Kalimat “nafi” di sini tentu menunjukkan kepada multi makna. Kalau yang dimaksud adalah mengingkari sifat-sifat yang telah tetap bagi Allah dan maknanya yang telah diketahui secara bahasa Arab, maka ini jelas adalah kebatilan semata. Adapun yang dimaksud menafikan hakikat dari sifat yang kita ketahui, artinya kita tidak mengetahui hakikat dari sifat yang ditetapkan oleh Allah untuk diriNya, maka ini tentunya benar. Karena tidak seorangpun yang mengetahui hakikat dari sifat Allah Subhanahu wa Ta’ala. Semua itu sesuai dengan kebesaran dan keagungan Allah Subhanahu wa Ta’ala.

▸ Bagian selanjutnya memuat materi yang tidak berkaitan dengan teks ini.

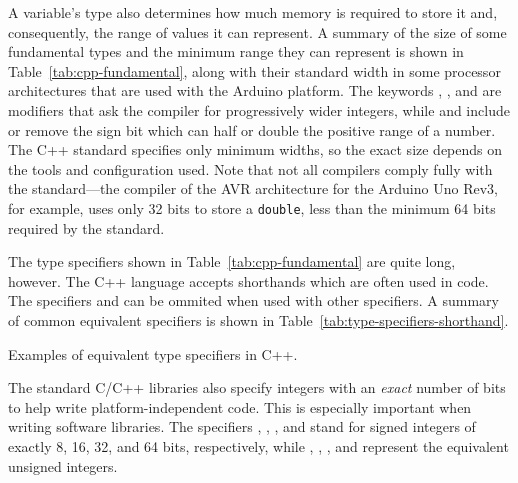 A variable's type also determines how much memory is required to store it and, consequently, the range of values it can represent.
A summary of the size of some fundamental types and the minimum range they can represent is shown in Table~\ref{tab:cpp-fundamental}, along with their standard width in some processor architectures that are used with the Arduino platform.
The keywords , , and  are modifiers that ask the compiler for progressively wider integers, while  and  include or remove the sign bit which can half or double the positive range of a number. 
The C++ standard specifies only minimum widths, so the exact size depends on the tools and configuration used.
Note that not all compilers comply fully with the standard---the compiler of the AVR architecture for the Arduino Uno Rev3, for example, uses only 32 bits to store a \texttt{double}, less than the minimum 64 bits required by the standard.

The type specifiers shown in Table~\ref{tab:cpp-fundamental} are quite long, however.
The C++ language accepts shorthands which are often used in code.
The specifiers  and  can be ommited when used with other specifiers.
A summary of common equivalent specifiers is shown in Table~\ref{tab:type-specifiers-shorthand}.

\begin{table}
  \centering
  \caption{Examples of equivalent type specifiers in C++.}
  \label{tab:type-specifiers-shorthand}
\end{table}

The standard C/C++ libraries also specify integers with an \emph{exact} number of bits to help write platform-independent code.
This is especially important when writing software libraries.
The specifiers , , , and  stand for signed integers of exactly \num{8}, \num{16}, \num{32}, and \num{64} bits, respectively, while , , , and  represent the equivalent unsigned integers.

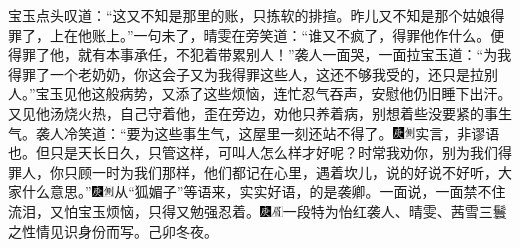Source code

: 宝玉点头叹道：“这又不知是那里的账，只拣软的排揎。昨儿又不知是那个姑娘得罪了，上在他账上。”一句未了，晴雯在旁笑道：“谁又不疯了，得罪他作什么。便得罪了他，就有本事承任，不犯着带累别人！”袭人一面哭，一面拉宝玉道：“为我得罪了一个老奶奶，你这会子又为我得罪这些人，这还不够我受的，还只是拉别人。”宝玉见他这般病势，又添了这些烦恼，连忙忍气吞声，安慰他仍旧睡下出汗。又见他汤烧火热，自己守着他，歪在旁边，劝他只养着病，别想着些没要紧的事生气。袭人冷笑道：“要为这些事生气，这屋里一刻还站不得了。{\includegraphics[width=3mm]{../Images/00004}\includegraphics[width=3mm]{../Images/00011}\footnotesize \kaishu 实言，非谬语也。}但只是天长日久，只管这样，可叫人怎么样才好呢？时常我劝你，别为我们得罪人，你只顾一时为我们那样，他们都记在心里，遇着坎儿，说的好说不好听，大家什么意思。”{\includegraphics[width=3mm]{../Images/00004}\includegraphics[width=3mm]{../Images/00011}\footnotesize \kaishu 从“狐媚子”等语来，实实好语，的是袭卿。}一面说，一面禁不住流泪，又怕宝玉烦恼，只得又勉强忍着。{\includegraphics[width=3mm]{../Images/00004}\includegraphics[width=3mm]{../Images/00010}\footnotesize \kaishu 一段特为怡红袭人、晴雯、茜雪三鬟之性情见识身份而写。己卯冬夜。}

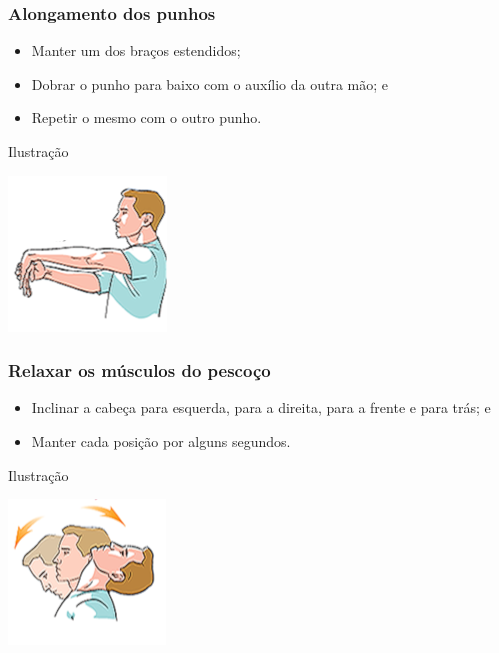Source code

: \documentclass[aspectratio=169]{beamer} %
\begin{document}
\begin{frame}
	\frametitle{Alongamento dos punhos}
	
	\begin{itemize}
		\item Manter um dos bra\c cos estendidos;
		\item Dobrar o punho para baixo com o auxílio da outra mão; e
		\item Repetir o mesmo com o outro punho.
	\end{itemize}
	\vfill
	
	\begin{exampleblock}{Ilustra\c cão}
		\begin{center}
			\includegraphics[scale=0.5]{img/alongamento3}
		\end{center}			
	\end{exampleblock}
\end{frame}

\begin{frame}
	\frametitle{Relaxar os músculos do pesco\c co}
	
	\begin{itemize}
		\item Inclinar a cabe\c ca para esquerda, para a direita, para a frente e para trás; e
		\item Manter cada posi\c cão por alguns segundos.
	\end{itemize}
	\vfill
	
	\begin{exampleblock}{Ilustra\c cão}
		\begin{center}
			\includegraphics[scale=0.5]{img/alongamento4}
		\end{center}			
	\end{exampleblock}
\end{frame}
\end{document}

Adapun yang dimaksud “menafikan” didalam perkataan Imam Abu Ja’far Ath-Thahawi ini adalah apa yang dilakukan oleh orang-orang yang mengingkari sifat-sifat Allah dari sekte-sekte yang menyelisihi Ahlus Sunnah. Mereka mengingkari sifat-sifat Allah baik secara keseluruhannya diingkari oleh mereka (Kaum Mu’attilah), termasuk dalam hal ini kaum Mu’tazilah yang mengingkari seluruh sifat-sifat Allah. Kendati dalam pemikiran mereka, mereka mengatakan bahwa Allah memiliki nama tanpa sifat. Sehingga mereka mengatakan “Allah maha mendengar tapi tanpa pendengaran” atau kata mereka, Allah maha berilmu tanpa ilmu.” Ini suatu hal yang mustahil yang tidak bisa diterima oleh akal yang sehat. Bagaimana mungkin Allah maha mendengar tapi tanpa pendengaran? Pemikiran seperti itu ada dan diyakini oleh orang-orang yang telah menyimpang dari sunnah yang dinamakan dengan kaum Jahmiyyah atau Mu’attilah, kaum Mu’tazilah.

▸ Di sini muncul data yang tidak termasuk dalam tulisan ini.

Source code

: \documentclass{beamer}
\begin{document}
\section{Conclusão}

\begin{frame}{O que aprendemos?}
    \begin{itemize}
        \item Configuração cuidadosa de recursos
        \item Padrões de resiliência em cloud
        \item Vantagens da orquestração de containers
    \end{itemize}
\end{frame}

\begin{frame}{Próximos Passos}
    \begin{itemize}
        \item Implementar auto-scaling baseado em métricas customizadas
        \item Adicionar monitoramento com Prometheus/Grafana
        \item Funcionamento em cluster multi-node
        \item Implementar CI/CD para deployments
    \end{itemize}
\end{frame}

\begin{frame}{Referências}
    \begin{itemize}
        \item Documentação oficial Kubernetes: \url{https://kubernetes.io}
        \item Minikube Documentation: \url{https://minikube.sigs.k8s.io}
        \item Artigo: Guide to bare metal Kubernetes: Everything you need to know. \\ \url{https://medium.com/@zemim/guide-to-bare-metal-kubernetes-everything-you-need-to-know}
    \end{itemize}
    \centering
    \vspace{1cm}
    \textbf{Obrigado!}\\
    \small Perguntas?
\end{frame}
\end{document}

Ada diantara mereka yang menafikan sebagian dari sifat tersebut dan menetapkan sebagian. Yaitu dari kalangan sekte Kullabiyyah, Asy-Sya’irah, Maturidiyah. Mereka mengingkari atau menetapkan sebagian sifat yang dikenal dengan sifat 7, kemudian dikembangkan menjadi sifat yang tidak lebih dari sifat 20, kemudian sifat-sifat yang lain itu ditakwil oleh mereka. Ini termasuk kedalam apa yang dijelaskan oleh Al-Imam Abu Ja’far Ath-Thahawi.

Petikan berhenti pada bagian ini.